I playing around a bit with it, and was curious if you've thought about how to deal with shared submodules. Because JAX's tree utils (which all JAX transformations use) flatten and unflatten, when you unflatten you effectively get clones of the input pytrees.

I made a short Colab to better describe the issue: https://colab.sandbox.google.com/drive/1R77juKqGWQ3H2_yJ9wh8nNIVzbFJEuyV#scrollTo=Sh2bXFQJpdLd

Do you think this can be resolved in treex? I believe Objax solves this issue by forcing users to use their own Jit module which goes through some utility function that re-pipes the input DAG structure (it only flattens each reference to a shared instance once, whereas Treex flattens each reference to the shared instance). But a library like that is much less interoperable with the rest of the JAX ecosystem, like with Optax...

@cgarciae
Copy link
Owner

cgarciae commented Sep 14, 2021

Hey @avital!

Module sharing

Its an interesting problem, currently you would get two different copies as you described.
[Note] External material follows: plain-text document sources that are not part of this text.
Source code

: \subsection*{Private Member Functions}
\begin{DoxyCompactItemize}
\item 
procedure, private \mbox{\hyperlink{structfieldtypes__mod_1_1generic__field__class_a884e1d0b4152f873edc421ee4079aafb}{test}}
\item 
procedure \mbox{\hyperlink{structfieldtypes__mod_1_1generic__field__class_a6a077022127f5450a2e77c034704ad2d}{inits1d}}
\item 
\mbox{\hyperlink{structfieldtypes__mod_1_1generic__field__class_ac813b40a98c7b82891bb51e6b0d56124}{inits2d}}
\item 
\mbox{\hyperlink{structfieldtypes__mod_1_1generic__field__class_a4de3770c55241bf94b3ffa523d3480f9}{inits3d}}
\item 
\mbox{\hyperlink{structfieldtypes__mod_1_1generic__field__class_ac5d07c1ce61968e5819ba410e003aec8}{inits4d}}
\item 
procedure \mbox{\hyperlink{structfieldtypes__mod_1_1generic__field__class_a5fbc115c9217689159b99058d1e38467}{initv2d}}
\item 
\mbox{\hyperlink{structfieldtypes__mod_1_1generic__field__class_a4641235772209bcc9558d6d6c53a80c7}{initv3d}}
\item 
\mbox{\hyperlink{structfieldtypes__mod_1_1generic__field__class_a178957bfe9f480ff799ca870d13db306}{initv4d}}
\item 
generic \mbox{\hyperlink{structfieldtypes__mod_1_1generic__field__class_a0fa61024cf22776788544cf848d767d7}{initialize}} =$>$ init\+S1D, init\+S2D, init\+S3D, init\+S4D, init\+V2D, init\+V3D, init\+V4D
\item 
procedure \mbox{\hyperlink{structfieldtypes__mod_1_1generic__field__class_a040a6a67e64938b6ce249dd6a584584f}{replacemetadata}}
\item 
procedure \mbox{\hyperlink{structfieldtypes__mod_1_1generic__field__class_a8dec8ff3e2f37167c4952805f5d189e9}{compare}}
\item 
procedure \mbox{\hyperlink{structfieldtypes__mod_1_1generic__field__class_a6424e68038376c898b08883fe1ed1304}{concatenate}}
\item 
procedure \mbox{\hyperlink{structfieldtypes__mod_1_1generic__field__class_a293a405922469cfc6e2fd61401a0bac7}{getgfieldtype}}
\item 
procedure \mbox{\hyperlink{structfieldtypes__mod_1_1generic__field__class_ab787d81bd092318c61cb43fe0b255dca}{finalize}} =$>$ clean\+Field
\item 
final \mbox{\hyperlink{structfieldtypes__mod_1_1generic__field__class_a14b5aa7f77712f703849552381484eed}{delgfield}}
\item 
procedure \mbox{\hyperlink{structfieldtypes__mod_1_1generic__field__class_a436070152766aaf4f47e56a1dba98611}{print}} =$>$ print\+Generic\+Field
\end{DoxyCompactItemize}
I tried these two approaches Treex could try to implement to support this but each approach has its weaknesses:

1. Try to reuse instances when unflattening
import jax
import jax.tree_util

import treex as tx


class Channel:
    def __init__(self, value):
        self.value = value


class SharedModule(tx.Module):
    x: tx.State[int]

    def __init__(self) -> None:
        super().__init__()
        self.x = 0
        self.channel = Channel(None)

    def tree_flatten(self):
        # channel is reset when unflattening
        self.channel.value = None
        return super().tree_flatten()

    @classmethod
    def tree_unflatten(cls, aux_data, children):
        channel = aux_data["channel"]

        if channel.value is None:
            obj = super().tree_unflatten(aux_data, children)

            # share instance
            channel.value = obj

        else:
            # reuse instance
            obj = channel.value

        return obj


m = SharedModule()


@jax.jit
def f(m1, m2):
    m1.x = 100
    return m1, m2


m1, m2 = f(m, m)

assert m1.x == m2.x == 100
2. Share a reference (Channel) to submodules and update the reference when flattening / unflattening
from typing import Generic, TypeVar
import flax
import treex as tx
import jax
import jax.tree_util

A = TypeVar("A")


class Channel(Generic[A]):
    def __init__(self, value: A):
        self.value = value


class SharedModule(tx.Module):
    x: tx.State[int]

    def __init__(self, x: int) -> None:
        super().__init__()
        self.x = x
        self.channel = Channel(self)

    def tree_flatten(self):
        self.channel.value = self
        return super().tree_flatten()

    @classmethod
    def tree_unflatten(cls, aux_data, children):
        obj = super().tree_unflatten(aux_data, children)

        obj.channel.value = obj

        return obj

    def get_shared(self):
        return self.channel


class ChildModule(tx.Module):
    def __init__(self, shared_channel: Channel[SharedModule]):
        super().__init__()
        self.shared_channel = shared_channel

    def __call__(self, x):
        return x + self.shared_channel.value.x


class ParentModule(tx.Module):
    shared_module: tx.Module  # its going to be a SharedModule but we need an annotation that Treex recognizes for now
    child1: ChildModule
    child2: ChildModule

    def __init__(self):
        super().__init__()
        self.shared_module = SharedModule(1)
        self.child1 = ChildModule(self.shared_module.get_shared())
        self.child2 = ChildModule(self.shared_module.get_shared())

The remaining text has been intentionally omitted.